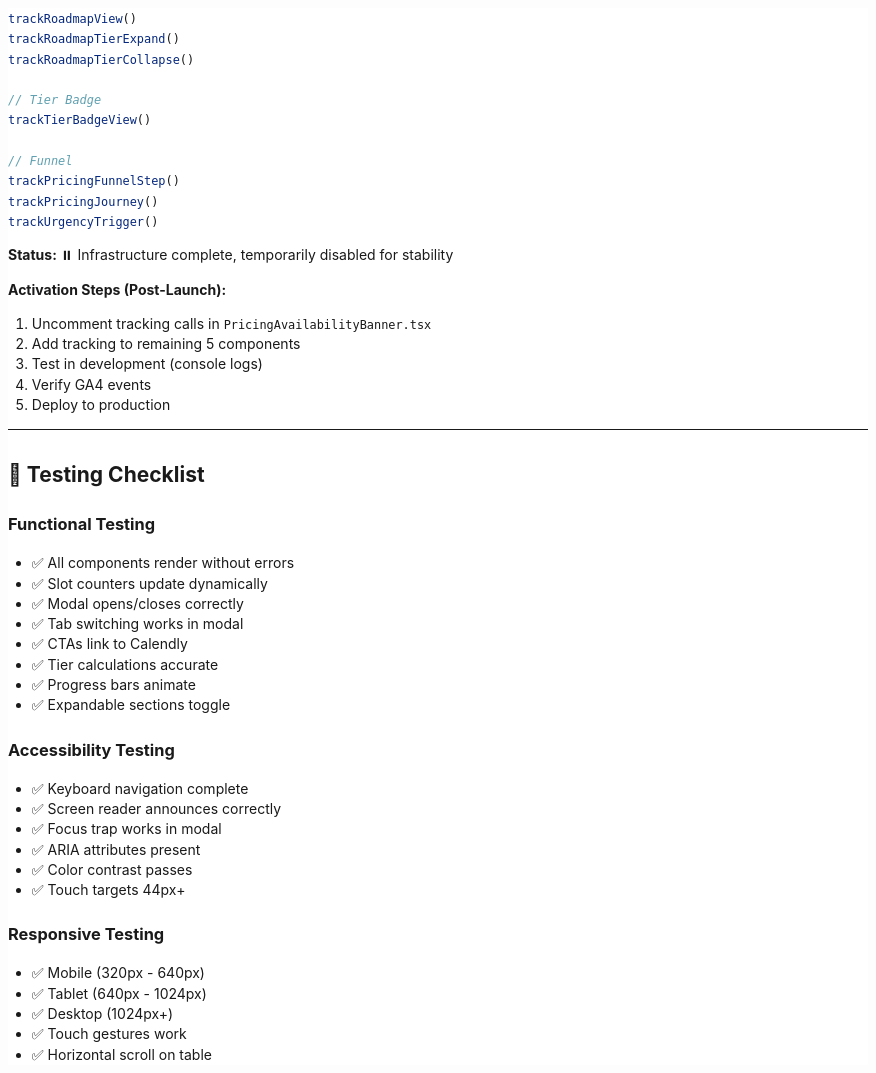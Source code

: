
 ```typescript
trackRoadmapView()
trackRoadmapTierExpand()
trackRoadmapTierCollapse()

// Tier Badge
trackTierBadgeView()

// Funnel
trackPricingFunnelStep()
trackPricingJourney()
trackUrgencyTrigger()
```

**Status:** ⏸️ Infrastructure complete, temporarily disabled for stability

**Activation Steps (Post-Launch):**

1. Uncomment tracking calls in `PricingAvailabilityBanner.tsx`
2. Add tracking to remaining 5 components
3. Test in development (console logs)
4. Verify GA4 events
5. Deploy to production

---

## 🧪 Testing Checklist

### **Functional Testing**

- ✅ All components render without errors
- ✅ Slot counters update dynamically
- ✅ Modal opens/closes correctly
- ✅ Tab switching works in modal
- ✅ CTAs link to Calendly
- ✅ Tier calculations accurate
- ✅ Progress bars animate
- ✅ Expandable sections toggle

### **Accessibility Testing**

- ✅ Keyboard navigation complete
- ✅ Screen reader announces correctly
- ✅ Focus trap works in modal
- ✅ ARIA attributes present
- ✅ Color contrast passes
- ✅ Touch targets 44px+

### **Responsive Testing**

- ✅ Mobile (320px - 640px)
- ✅ Tablet (640px - 1024px)
- ✅ Desktop (1024px+)
- ✅ Touch gestures work
- ✅ Horizontal scroll on table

----

Exercise objective:
Copy exactly, with no other lines, the stretch of the material that begins at the line containing "- ✅ Tablet (640px - 1024px)" and ends at its last line.

Solution to the exercise:
- ✅ Tablet (640px - 1024px)
- ✅ Desktop (1024px+)
- ✅ Touch gestures work
- ✅ Horizontal scroll on table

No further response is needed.